FILE - A sign for the ExxonMobil Torerance Refinery in Torrance, California, Jan. 30, 2012
FILE - A sign for the ExxonMobil Torerance Refinery in Torrance, California, Jan. 30, 2012

“What’s interesting going forward is actually the gas, not the oil,” Burke said. “If the Exxon project does go through, it’s going to be five to 10 years out to build all that infrastructure, but there’s a lot of gas in certain places in Vietnam both offshore and onshore.”

Pressure from China

China is also looking for offshore oil to sustain economic growth. It claims about 90 percent of the South China Sea, overlapping tracts that Vietnam calls its own.

Backed by the world’s third strongest armed forces, China has developed islets in the contested sea since 2010 despite opposition from five other governments with rival claims.

Repsol suddenly stopped a separate, multi-million-dollar offshore oil exploration project for Vietnam in another part of the South China Sea in July due to pressure from Beijing, analysts and media reports said at the time.

The Spanish firm has worked with Vietnam since 2015 and was allotted five exploration blocks as of December 2016, its website says. The firm did not answer a request for comment for this report.

China has not protested the ExxonMobil project so far, Thayer said. But it “flooded” waters near Vietnam last year with its own exploration projects, he said. Chinese offshore driller CNOOC announced last year it would open 22 South China Sea blocks, covering a combined 47,270 square kilometers, for cooperation with foreign companies, the news website Offshore Energy Today said.

Sino-Vietnamese cooperation

China and Vietnam have held multiple talks on joint energy exploration.

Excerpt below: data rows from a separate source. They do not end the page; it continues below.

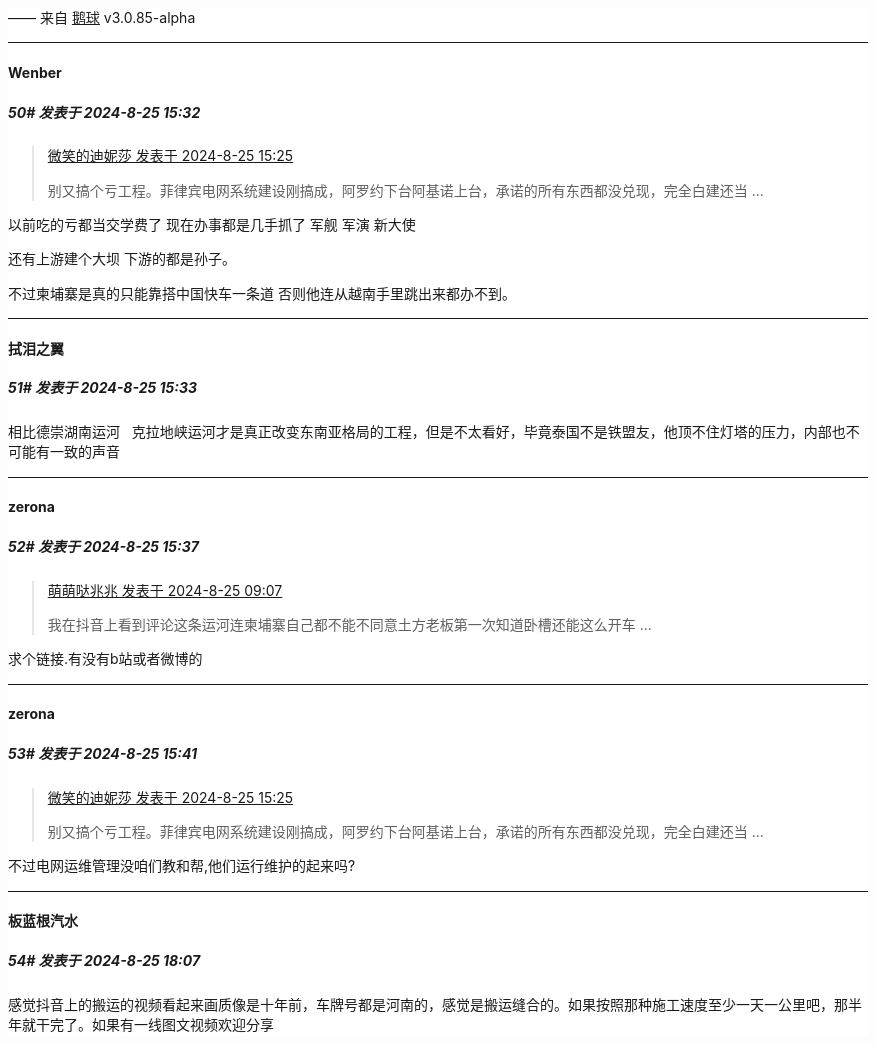 —— 来自 [鹅球](https://www.pgyer.com/xfPejhuq) v3.0.85-alpha


*****

####  Wenber  
##### 50#       发表于 2024-8-25 15:32

<blockquote><a href="httphttps://bbs.saraba1st.com/2b/forum.php?mod=redirect&amp;goto=findpost&amp;pid=66008635&amp;ptid=2196442" target="_blank">微笑的迪妮莎 发表于 2024-8-25 15:25</a>

别又搞个亏工程。菲律宾电网系统建设刚搞成，阿罗约下台阿基诺上台，承诺的所有东西都没兑现，完全白建还当 ...</blockquote>
以前吃的亏都当交学费了 现在办事都是几手抓了 军舰 军演 新大使

还有上游建个大坝 下游的都是孙子。

不过柬埔寨是真的只能靠搭中国快车一条道 否则他连从越南手里跳出来都办不到。

*****

####  拭泪之翼  
##### 51#       发表于 2024-8-25 15:33

相比德崇湖南运河   克拉地峡运河才是真正改变东南亚格局的工程，但是不太看好，毕竟泰国不是铁盟友，他顶不住灯塔的压力，内部也不可能有一致的声音


*****

####  zerona  
##### 52#       发表于 2024-8-25 15:37

<blockquote><a href="httphttps://bbs.saraba1st.com/2b/forum.php?mod=redirect&amp;goto=findpost&amp;pid=66006149&amp;ptid=2196442" target="_blank">萌萌哒兆兆 发表于 2024-8-25 09:07</a>

我在抖音上看到评论这条运河连柬埔寨自己都不能不同意土方老板第一次知道卧槽还能这么开车 ...</blockquote>
求个链接.有没有b站或者微博的


*****

####  zerona  
##### 53#       发表于 2024-8-25 15:41

<blockquote><a href="httphttps://bbs.saraba1st.com/2b/forum.php?mod=redirect&amp;goto=findpost&amp;pid=66008635&amp;ptid=2196442" target="_blank">微笑的迪妮莎 发表于 2024-8-25 15:25</a>

别又搞个亏工程。菲律宾电网系统建设刚搞成，阿罗约下台阿基诺上台，承诺的所有东西都没兑现，完全白建还当 ...</blockquote>
不过电网运维管理没咱们教和帮,他们运行维护的起来吗?


*****

####  板蓝根汽水  
##### 54#       发表于 2024-8-25 18:07

感觉抖音上的搬运的视频看起来画质像是十年前，车牌号都是河南的，感觉是搬运缝合的。如果按照那种施工速度至少一天一公里吧，那半年就干完了。如果有一线图文视频欢迎分享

In 2013, CNOOC renewed an agreement with Vietnamese oil producer Petrovietnam to look together for energy reserves in the shared Gulf of Tonkin, Vietnam’s Communist Party-run Nhan Dan news website says.

But a “confrontational” stance by both sides over the past five years over sovereignty claims has checked progress on joint exploration, said Oh Ei Sun, international studies instructor at Singapore Nanyang University.

Another push for joint projects would give Vietnam the gas it needs without upsetting China, Oh said.

“Vietnam has been inviting I think French and even Indian oil and gas companies to do some exploration, which is nice, but imagine if you were to ask the Chinese companies to do the same, and I think the Chinese would reciprocate in the sense of toning down their sovereignty claim, and if both sides can create such momentums, it’s a very good thing forward,” he said.